(DATA PROVIDED Opens)
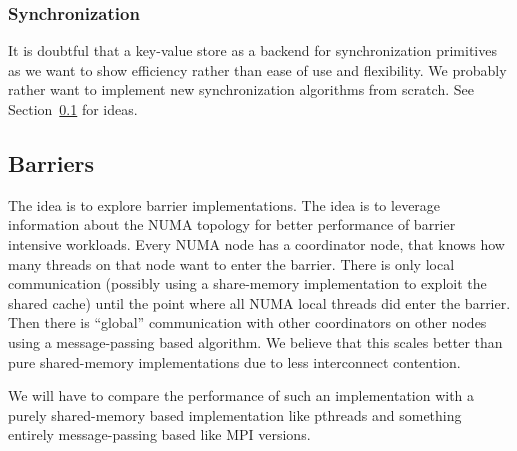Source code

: \documentclass{article}
\begin{document}
\subsubsection{Synchronization}

It is doubtful that a key-value store as a backend for synchronization
primitives as we want to show efficiency rather than ease of use and
flexibility. We probably rather want to implement new synchronization
algorithms from scratch. See Section~\ref{barriers} for ideas.

\subsection{Barriers}
\label{barriers}

The idea is to explore barrier implementations. The idea is to
leverage information about the NUMA topology for better performance of
barrier intensive workloads. Every NUMA node has a coordinator node,
that knows how many threads on that node want to enter the
barrier. There is only local communication (possibly using a
share-memory implementation to exploit the shared cache) until the
point where all NUMA local threads did enter the barrier.  Then there
is ``global'' communication with other coordinators on other nodes
using a message-passing based algorithm. We believe that this scales
better than pure shared-memory implementations due to less
interconnect contention.

We will have to compare the performance of such an implementation with
a purely shared-memory based implementation like pthreads and
something entirely message-passing based like MPI versions.

\newpage



\label{LastPage}
\end{document}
(DATA PROVIDED Closes)
• WHAT TO PRODUCE: Restate every record above word for word, without images.

• WRITTEN ANSWER:
Source code

: \documentclass{article}
\begin{document}
\subsubsection{Synchronization}

It is doubtful that a key-value store as a backend for synchronization
primitives as we want to show efficiency rather than ease of use and
flexibility. We probably rather want to implement new synchronization
algorithms from scratch. See Section~\ref{barriers} for ideas.

\subsection{Barriers}
\label{barriers}

The idea is to explore barrier implementations. The idea is to
leverage information about the NUMA topology for better performance of
barrier intensive workloads. Every NUMA node has a coordinator node,
that knows how many threads on that node want to enter the
barrier. There is only local communication (possibly using a
share-memory implementation to exploit the shared cache) until the
point where all NUMA local threads did enter the barrier.  Then there
is ``global'' communication with other coordinators on other nodes
using a message-passing based algorithm. We believe that this scales
better than pure shared-memory implementations due to less
interconnect contention.

We will have to compare the performance of such an implementation with
a purely shared-memory based implementation like pthreads and
something entirely message-passing based like MPI versions.

\newpage



\label{LastPage}
\end{document}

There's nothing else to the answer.